**Records shown**
------
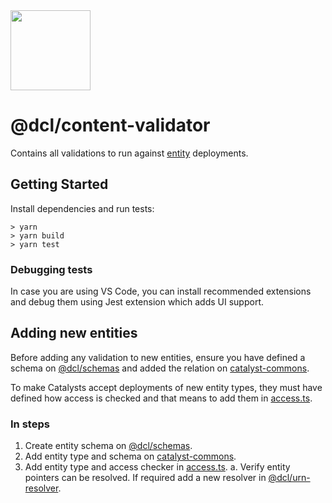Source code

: <img src="https://ui.decentraland.org/decentraland_256x256.png" height="128" width="128" />

# @dcl/content-validator

Contains all validations to run against [entity](https://docs.decentraland.org/contributor/content/entities/) deployments.

## Getting Started

Install dependencies and run tests:

```
> yarn
> yarn build
> yarn test
```

### Debugging tests

In case you are using VS Code, you can install recommended extensions and debug them using Jest extension which adds UI support.

## Adding new entities

Before adding any validation to new entities, ensure you have defined a schema on [@dcl/schemas](https://github.com/decentraland/common-schemas) and added the relation on [catalyst-commons](https://github.com/decentraland/catalyst-commons/).

To make Catalysts accept deployments of new entity types, they must have defined how access is checked and that means to add them in [access.ts](./src/validations/access-checker/access.ts).

### In steps

1. Create entity schema on [@dcl/schemas](https://github.com/decentraland/common-schemas).
2. Add entity type and schema on [catalyst-commons](https://github.com/decentraland/catalyst-commons/).
3. Add entity type and access checker in [access.ts](./src/validations/access-checker/access.ts).
   a. Verify entity pointers can be resolved. If required add a new resolver in [@dcl/urn-resolver](https://github.com/decentraland/urn-resolver).
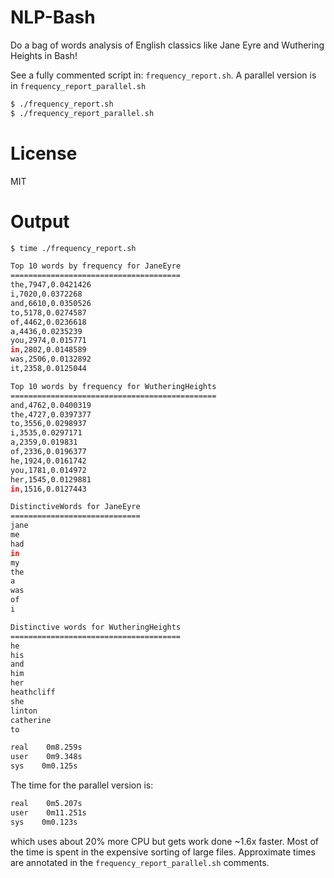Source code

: NLP-Bash
========

Do a bag of words analysis of English classics like Jane Eyre and Wuthering Heights in Bash!

See a fully commented script in: `frequency_report.sh`. A parallel version is in `frequency_report_parallel.sh`

```bash
$ ./frequency_report.sh
$ ./frequency_report_parallel.sh
```

License
=======

MIT

Output
======

```bash
$ time ./frequency_report.sh

Top 10 words by frequency for JaneEyre
======================================
the,7947,0.0421426
i,7020,0.0372268
and,6610,0.0350526
to,5178,0.0274587
of,4462,0.0236618
a,4436,0.0235239
you,2974,0.015771
in,2802,0.0148589
was,2506,0.0132892
it,2358,0.0125044

Top 10 words by frequency for WutheringHeights
==============================================
and,4762,0.0400319
the,4727,0.0397377
to,3556,0.0298937
i,3535,0.0297171
a,2359,0.019831
of,2336,0.0196377
he,1924,0.0161742
you,1781,0.014972
her,1545,0.0129881
in,1516,0.0127443

DistinctiveWords for JaneEyre
=============================
jane
me
had
in
my
the
a
was
of
i

Distinctive words for WutheringHeights
======================================
he
his
and
him
her
heathcliff
she
linton
catherine
to

real    0m8.259s
user    0m9.348s
sys    0m0.125s
```

The time for the parallel version is:

```bash
real    0m5.207s
user    0m11.251s
sys    0m0.123s
```

which uses about 20% more CPU but gets work done ~1.6x faster. Most of the time
is spent in the expensive sorting of large files.
Approximate times are annotated in the `frequency_report_parallel.sh` comments.
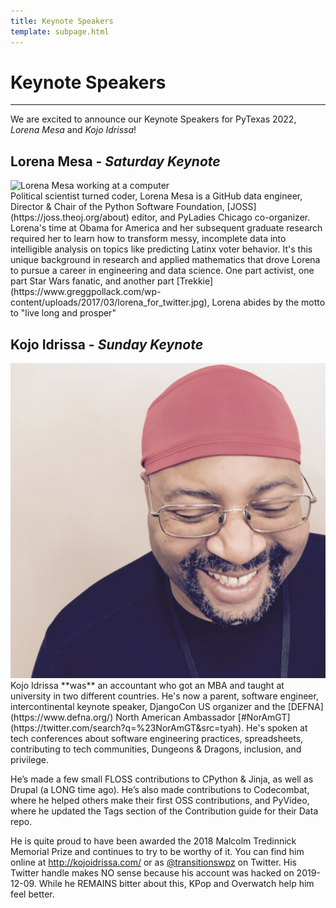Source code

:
 ```yaml
---
title: Keynote Speakers
template: subpage.html
---
```


# Keynote Speakers
---

We are excited to announce our Keynote Speakers for PyTexas 2022, _Lorena Mesa_ 
and _Kojo Idrissa_!

## Lorena Mesa - _Saturday Keynote_
<div class="col-md-7 offset-md-2">
    <img src="/assets/img/speakers/lorena.jpg" class="rounded img-fluid" alt="Lorena Mesa working at a computer">
</div>
Political scientist turned coder, Lorena Mesa is a GitHub data engineer, Director & Chair of the Python Software Foundation, [JOSS](https://joss.theoj.org/about) editor, and PyLadies Chicago co-organizer. Lorena's time at Obama for America and her subsequent graduate research required her to learn how to transform messy, incomplete data into intelligible analysis on topics like predicting Latinx voter behavior. It's this unique background in research and applied mathematics that drove Lorena to pursue a career in engineering and data science. One part activist, one part Star Wars fanatic, and another part [Trekkie](https://www.greggpollack.com/wp-content/uploads/2017/03/lorena_for_twitter.jpg), Lorena abides by the motto to "live long and prosper"


## Kojo Idrissa - _Sunday Keynote_
<div class="col-md-6 offset-md-2">
    <img src="/assets/img/speakers/kojo.JPG" class="rounded img-fluid" alt="Kojo Idrissa Headshot">
</div>
Kojo Idrissa **was** an accountant who got an MBA and taught at university in two different countries. He's now a parent, software engineer, intercontinental keynote speaker, DjangoCon US organizer and the [DEFNA](https://www.defna.org/) North American Ambassador [#NorAmGT](https://twitter.com/search?q=%23NorAmGT&src=tyah). He's spoken at tech conferences about software engineering practices, spreadsheets, contributing to tech communities, Dungeons & Dragons, inclusion, and privilege.

He’s made a few small FLOSS contributions to CPython & Jinja, as well as Drupal (a LONG time ago). He’s also made contributions to Codecombat, where he helped others make their first OSS contributions, and PyVideo, where he updated the Tags section of the Contribution guide for their Data repo.

He is quite proud to have been awarded the 2018 Malcolm Tredinnick Memorial Prize and continues to try to be worthy of it. You can find him online at http://kojoidrissa.com/ or as [@transitionswpz](https://twitter.com/transitionswpz) on Twitter. His Twitter handle makes NO sense because his account was hacked on 2019-12-09. While he REMAINS bitter about this, KPop and Overwatch help him feel better.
------
**Problem requirements**
Make an exact copy of the listing above. Do not include the pictures.

**Response**
Source code

: <img src="https://ui.decentraland.org/decentraland_256x256.png" height="128" width="128" />

# @dcl/content-validator

Contains all validations to run against [entity](https://docs.decentraland.org/contributor/content/entities/) deployments.

## Getting Started

Install dependencies and run tests:

```
> yarn
> yarn build
> yarn test
```

### Debugging tests

In case you are using VS Code, you can install recommended extensions and debug them using Jest extension which adds UI support.

## Adding new entities

Before adding any validation to new entities, ensure you have defined a schema on [@dcl/schemas](https://github.com/decentraland/common-schemas) and added the relation on [catalyst-commons](https://github.com/decentraland/catalyst-commons/).

To make Catalysts accept deployments of new entity types, they must have defined how access is checked and that means to add them in [access.ts](./src/validations/access-checker/access.ts).

### In steps

1. Create entity schema on [@dcl/schemas](https://github.com/decentraland/common-schemas).
2. Add entity type and schema on [catalyst-commons](https://github.com/decentraland/catalyst-commons/).
3. Add entity type and access checker in [access.ts](./src/validations/access-checker/access.ts).
   a. Verify entity pointers can be resolved. If required add a new resolver in [@dcl/urn-resolver](https://github.com/decentraland/urn-resolver).
Source code

: NLP-Bash
========

Do a bag of words analysis of English classics like Jane Eyre and Wuthering Heights in Bash!

See a fully commented script in: `frequency_report.sh`. A parallel version is in `frequency_report_parallel.sh`

```bash
$ ./frequency_report.sh
$ ./frequency_report_parallel.sh
```

License
=======

MIT

Output
======

```bash
$ time ./frequency_report.sh

Top 10 words by frequency for JaneEyre
======================================
the,7947,0.0421426
i,7020,0.0372268
and,6610,0.0350526
to,5178,0.0274587
of,4462,0.0236618
a,4436,0.0235239
you,2974,0.015771
in,2802,0.0148589
was,2506,0.0132892
it,2358,0.0125044

Top 10 words by frequency for WutheringHeights
==============================================
and,4762,0.0400319
the,4727,0.0397377
to,3556,0.0298937
i,3535,0.0297171
a,2359,0.019831
of,2336,0.0196377
he,1924,0.0161742
you,1781,0.014972
her,1545,0.0129881
in,1516,0.0127443

DistinctiveWords for JaneEyre
=============================
jane
me
had
in
my
the
a
was
of
i

Distinctive words for WutheringHeights
======================================
he
his
and
him
her
heathcliff
she
linton
catherine
to

real    0m8.259s
user    0m9.348s
sys    0m0.125s
```

The time for the parallel version is:

```bash
real    0m5.207s
user    0m11.251s
sys    0m0.123s
```

which uses about 20% more CPU but gets work done ~1.6x faster. Most of the time
is spent in the expensive sorting of large files.
Approximate times are annotated in the `frequency_report_parallel.sh` comments.
Source code

:
 ```yaml
---
title: Keynote Speakers
template: subpage.html
---
```


# Keynote Speakers
---

We are excited to announce our Keynote Speakers for PyTexas 2022, _Lorena Mesa_ 
and _Kojo Idrissa_!

## Lorena Mesa - _Saturday Keynote_
<div class="col-md-7 offset-md-2">
    <img src="/assets/img/speakers/lorena.jpg" class="rounded img-fluid" alt="Lorena Mesa working at a computer">
</div>
Political scientist turned coder, Lorena Mesa is a GitHub data engineer, Director & Chair of the Python Software Foundation, [JOSS](https://joss.theoj.org/about) editor, and PyLadies Chicago co-organizer. Lorena's time at Obama for America and her subsequent graduate research required her to learn how to transform messy, incomplete data into intelligible analysis on topics like predicting Latinx voter behavior. It's this unique background in research and applied mathematics that drove Lorena to pursue a career in engineering and data science. One part activist, one part Star Wars fanatic, and another part [Trekkie](https://www.greggpollack.com/wp-content/uploads/2017/03/lorena_for_twitter.jpg), Lorena abides by the motto to "live long and prosper"


## Kojo Idrissa - _Sunday Keynote_
<div class="col-md-6 offset-md-2">
    <img src="/assets/img/speakers/kojo.JPG" class="rounded img-fluid" alt="Kojo Idrissa Headshot">
</div>
Kojo Idrissa **was** an accountant who got an MBA and taught at university in two different countries. He's now a parent, software engineer, intercontinental keynote speaker, DjangoCon US organizer and the [DEFNA](https://www.defna.org/) North American Ambassador [#NorAmGT](https://twitter.com/search?q=%23NorAmGT&src=tyah). He's spoken at tech conferences about software engineering practices, spreadsheets, contributing to tech communities, Dungeons & Dragons, inclusion, and privilege.

He’s made a few small FLOSS contributions to CPython & Jinja, as well as Drupal (a LONG time ago). He’s also made contributions to Codecombat, where he helped others make their first OSS contributions, and PyVideo, where he updated the Tags section of the Contribution guide for their Data repo.

He is quite proud to have been awarded the 2018 Malcolm Tredinnick Memorial Prize and continues to try to be worthy of it. You can find him online at http://kojoidrissa.com/ or as [@transitionswpz](https://twitter.com/transitionswpz) on Twitter. His Twitter handle makes NO sense because his account was hacked on 2019-12-09. While he REMAINS bitter about this, KPop and Overwatch help him feel better.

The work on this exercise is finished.